## TASK TO COMPLETE
Among the entries below, find the lines with "Kennlinie" and copy them.

------ DATA FOR THE TASK

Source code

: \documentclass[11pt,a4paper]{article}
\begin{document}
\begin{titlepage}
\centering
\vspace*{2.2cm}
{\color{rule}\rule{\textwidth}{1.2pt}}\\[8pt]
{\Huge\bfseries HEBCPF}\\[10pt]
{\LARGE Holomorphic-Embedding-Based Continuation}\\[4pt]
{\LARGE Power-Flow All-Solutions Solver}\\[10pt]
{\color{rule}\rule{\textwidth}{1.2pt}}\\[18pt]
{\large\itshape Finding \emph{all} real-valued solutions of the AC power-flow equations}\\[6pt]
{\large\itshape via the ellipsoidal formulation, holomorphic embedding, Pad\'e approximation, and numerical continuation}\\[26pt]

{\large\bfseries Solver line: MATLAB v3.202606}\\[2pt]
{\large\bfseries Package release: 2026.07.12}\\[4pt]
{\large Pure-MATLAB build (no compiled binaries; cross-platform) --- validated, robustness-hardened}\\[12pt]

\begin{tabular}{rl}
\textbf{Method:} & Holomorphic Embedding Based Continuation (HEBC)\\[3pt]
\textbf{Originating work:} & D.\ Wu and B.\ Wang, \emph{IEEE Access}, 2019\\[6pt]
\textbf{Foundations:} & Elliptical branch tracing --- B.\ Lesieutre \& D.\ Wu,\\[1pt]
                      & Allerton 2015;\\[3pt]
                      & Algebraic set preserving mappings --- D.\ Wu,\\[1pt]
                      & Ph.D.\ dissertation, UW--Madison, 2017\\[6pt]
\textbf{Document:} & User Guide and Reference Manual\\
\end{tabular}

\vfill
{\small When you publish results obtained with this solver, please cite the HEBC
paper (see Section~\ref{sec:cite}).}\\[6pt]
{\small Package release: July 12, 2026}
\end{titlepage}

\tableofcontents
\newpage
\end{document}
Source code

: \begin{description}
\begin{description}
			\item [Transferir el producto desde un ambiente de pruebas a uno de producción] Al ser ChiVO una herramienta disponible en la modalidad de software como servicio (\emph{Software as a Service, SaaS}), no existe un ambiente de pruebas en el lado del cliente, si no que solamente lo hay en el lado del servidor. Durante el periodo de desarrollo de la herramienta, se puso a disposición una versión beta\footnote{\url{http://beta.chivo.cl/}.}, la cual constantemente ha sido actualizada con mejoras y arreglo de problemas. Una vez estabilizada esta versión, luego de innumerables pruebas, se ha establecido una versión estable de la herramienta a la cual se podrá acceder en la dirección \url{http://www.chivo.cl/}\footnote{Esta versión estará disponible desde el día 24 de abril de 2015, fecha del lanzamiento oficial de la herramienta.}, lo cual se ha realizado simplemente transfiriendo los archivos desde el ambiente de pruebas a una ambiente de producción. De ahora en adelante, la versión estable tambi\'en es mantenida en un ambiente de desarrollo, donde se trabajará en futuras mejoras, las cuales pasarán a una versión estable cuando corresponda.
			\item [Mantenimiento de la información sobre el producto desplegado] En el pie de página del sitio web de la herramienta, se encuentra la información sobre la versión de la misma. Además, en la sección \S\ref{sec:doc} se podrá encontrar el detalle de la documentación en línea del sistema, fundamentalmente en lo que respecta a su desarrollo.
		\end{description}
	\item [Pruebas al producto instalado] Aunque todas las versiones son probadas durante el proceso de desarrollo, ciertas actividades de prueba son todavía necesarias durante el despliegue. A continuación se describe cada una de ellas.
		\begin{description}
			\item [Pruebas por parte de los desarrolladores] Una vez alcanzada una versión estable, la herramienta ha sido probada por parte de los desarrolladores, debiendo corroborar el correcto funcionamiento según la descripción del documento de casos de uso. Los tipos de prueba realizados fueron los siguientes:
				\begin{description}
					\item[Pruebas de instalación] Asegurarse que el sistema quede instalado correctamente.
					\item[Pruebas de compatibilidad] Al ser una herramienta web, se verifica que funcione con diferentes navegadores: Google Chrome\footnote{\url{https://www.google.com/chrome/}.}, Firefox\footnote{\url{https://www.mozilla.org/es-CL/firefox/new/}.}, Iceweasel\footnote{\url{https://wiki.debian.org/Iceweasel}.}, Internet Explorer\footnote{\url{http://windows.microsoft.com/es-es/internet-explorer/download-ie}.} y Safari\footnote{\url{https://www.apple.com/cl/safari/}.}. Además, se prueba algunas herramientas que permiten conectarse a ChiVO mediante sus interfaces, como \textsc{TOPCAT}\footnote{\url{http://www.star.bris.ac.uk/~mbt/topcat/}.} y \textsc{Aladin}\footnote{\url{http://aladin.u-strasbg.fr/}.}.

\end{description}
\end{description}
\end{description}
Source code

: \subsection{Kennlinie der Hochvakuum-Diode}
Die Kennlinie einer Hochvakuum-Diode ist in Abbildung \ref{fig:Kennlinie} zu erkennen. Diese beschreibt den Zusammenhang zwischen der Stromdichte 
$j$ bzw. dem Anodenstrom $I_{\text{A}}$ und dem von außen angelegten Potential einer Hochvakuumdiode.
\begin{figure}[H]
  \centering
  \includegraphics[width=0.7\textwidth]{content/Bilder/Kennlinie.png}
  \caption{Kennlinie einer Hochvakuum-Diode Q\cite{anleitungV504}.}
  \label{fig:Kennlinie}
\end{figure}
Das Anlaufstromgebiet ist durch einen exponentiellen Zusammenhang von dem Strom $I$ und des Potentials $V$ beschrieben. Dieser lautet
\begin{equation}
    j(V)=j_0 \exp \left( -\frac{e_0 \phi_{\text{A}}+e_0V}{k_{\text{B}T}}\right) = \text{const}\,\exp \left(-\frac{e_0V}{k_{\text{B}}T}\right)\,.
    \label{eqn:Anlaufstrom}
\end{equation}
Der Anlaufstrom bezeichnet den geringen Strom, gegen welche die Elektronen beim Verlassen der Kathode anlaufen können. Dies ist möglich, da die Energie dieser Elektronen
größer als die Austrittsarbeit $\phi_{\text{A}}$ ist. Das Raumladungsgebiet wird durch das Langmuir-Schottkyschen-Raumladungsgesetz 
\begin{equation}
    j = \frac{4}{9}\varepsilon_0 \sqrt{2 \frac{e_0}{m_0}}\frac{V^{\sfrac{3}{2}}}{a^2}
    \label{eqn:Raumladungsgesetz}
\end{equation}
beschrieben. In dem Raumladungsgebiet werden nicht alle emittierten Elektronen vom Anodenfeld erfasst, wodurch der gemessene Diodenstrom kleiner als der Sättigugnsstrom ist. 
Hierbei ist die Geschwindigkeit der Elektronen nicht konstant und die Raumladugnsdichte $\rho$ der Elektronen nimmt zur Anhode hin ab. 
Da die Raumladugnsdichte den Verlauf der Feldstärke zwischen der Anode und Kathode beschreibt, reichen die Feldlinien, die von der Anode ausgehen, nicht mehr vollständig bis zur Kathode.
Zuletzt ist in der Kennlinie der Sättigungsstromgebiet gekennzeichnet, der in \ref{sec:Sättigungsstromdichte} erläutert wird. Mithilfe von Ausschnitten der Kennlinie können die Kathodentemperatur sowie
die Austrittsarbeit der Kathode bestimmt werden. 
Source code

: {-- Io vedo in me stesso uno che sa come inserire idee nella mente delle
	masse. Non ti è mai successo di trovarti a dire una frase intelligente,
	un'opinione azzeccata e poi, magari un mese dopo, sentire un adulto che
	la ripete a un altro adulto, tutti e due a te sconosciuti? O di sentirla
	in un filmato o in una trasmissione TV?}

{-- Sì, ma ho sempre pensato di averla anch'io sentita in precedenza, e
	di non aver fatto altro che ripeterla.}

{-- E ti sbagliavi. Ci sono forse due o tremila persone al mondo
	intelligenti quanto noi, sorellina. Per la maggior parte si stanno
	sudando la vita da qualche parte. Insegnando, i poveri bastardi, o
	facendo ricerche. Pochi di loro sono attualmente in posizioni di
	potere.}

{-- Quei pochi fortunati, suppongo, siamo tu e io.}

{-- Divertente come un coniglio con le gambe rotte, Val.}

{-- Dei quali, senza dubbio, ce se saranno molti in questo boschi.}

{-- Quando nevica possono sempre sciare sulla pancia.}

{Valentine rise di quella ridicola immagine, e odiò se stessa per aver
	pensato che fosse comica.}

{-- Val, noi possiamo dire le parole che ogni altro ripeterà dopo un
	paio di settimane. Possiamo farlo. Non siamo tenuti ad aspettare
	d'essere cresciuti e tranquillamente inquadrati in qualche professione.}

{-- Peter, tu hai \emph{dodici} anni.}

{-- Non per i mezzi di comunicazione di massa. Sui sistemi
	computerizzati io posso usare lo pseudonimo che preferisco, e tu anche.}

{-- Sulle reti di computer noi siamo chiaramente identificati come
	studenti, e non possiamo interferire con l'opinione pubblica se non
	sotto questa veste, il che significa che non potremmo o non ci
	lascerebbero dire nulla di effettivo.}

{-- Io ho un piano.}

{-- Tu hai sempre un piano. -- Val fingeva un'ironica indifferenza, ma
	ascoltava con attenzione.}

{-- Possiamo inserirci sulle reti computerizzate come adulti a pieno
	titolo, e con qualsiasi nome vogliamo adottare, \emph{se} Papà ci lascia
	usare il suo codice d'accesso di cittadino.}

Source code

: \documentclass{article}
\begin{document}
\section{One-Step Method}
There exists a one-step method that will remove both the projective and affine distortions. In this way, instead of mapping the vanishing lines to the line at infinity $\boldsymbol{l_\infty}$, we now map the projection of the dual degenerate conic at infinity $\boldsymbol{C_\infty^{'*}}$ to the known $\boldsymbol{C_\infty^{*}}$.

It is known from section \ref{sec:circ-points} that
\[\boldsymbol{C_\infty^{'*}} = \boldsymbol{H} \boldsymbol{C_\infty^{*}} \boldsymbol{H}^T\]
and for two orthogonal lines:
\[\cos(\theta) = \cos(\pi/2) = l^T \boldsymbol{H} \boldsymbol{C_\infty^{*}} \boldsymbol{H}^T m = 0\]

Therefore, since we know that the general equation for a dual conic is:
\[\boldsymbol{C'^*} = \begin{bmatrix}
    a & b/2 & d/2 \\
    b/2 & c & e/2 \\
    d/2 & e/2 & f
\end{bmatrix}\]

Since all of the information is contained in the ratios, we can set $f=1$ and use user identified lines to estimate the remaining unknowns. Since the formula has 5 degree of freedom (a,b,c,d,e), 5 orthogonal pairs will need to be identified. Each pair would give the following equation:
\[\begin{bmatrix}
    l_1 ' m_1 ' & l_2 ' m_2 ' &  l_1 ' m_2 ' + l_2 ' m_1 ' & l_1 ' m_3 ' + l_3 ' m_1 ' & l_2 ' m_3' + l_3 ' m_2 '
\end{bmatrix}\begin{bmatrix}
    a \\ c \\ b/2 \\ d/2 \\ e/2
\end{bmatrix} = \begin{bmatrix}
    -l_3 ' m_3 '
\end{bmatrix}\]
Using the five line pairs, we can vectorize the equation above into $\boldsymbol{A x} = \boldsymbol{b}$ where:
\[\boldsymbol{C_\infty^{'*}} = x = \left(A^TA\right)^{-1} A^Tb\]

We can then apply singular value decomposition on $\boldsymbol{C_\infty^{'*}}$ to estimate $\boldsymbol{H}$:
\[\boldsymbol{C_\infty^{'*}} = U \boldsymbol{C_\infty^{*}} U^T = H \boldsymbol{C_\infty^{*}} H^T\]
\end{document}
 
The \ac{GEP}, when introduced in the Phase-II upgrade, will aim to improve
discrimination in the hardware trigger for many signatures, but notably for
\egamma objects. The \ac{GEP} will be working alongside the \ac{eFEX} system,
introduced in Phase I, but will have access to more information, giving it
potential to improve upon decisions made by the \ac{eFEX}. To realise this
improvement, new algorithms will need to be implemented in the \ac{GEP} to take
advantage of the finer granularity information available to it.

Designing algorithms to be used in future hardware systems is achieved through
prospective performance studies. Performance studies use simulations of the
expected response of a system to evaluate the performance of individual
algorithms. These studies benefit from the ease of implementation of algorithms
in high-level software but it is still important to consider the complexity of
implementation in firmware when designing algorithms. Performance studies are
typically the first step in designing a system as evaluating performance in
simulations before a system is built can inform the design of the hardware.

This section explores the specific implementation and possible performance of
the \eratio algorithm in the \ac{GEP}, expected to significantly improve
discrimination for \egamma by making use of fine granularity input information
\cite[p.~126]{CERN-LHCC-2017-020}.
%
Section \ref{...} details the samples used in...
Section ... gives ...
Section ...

------------

## EXPECTED ANSWER
: \subsection{Kennlinie der Hochvakuum-Diode}
Die Kennlinie einer Hochvakuum-Diode ist in Abbildung \ref{fig:Kennlinie} zu erkennen. Diese beschreibt den Zusammenhang zwischen der Stromdichte 
  \includegraphics[width=0.7\textwidth]{content/Bilder/Kennlinie.png}
  \caption{Kennlinie einer Hochvakuum-Diode Q\cite{anleitungV504}.}
  \label{fig:Kennlinie}
Zuletzt ist in der Kennlinie der Sättigungsstromgebiet gekennzeichnet, der in \ref{sec:Sättigungsstromdichte} erläutert wird. Mithilfe von Ausschnitten der Kennlinie können die Kathodentemperatur sowie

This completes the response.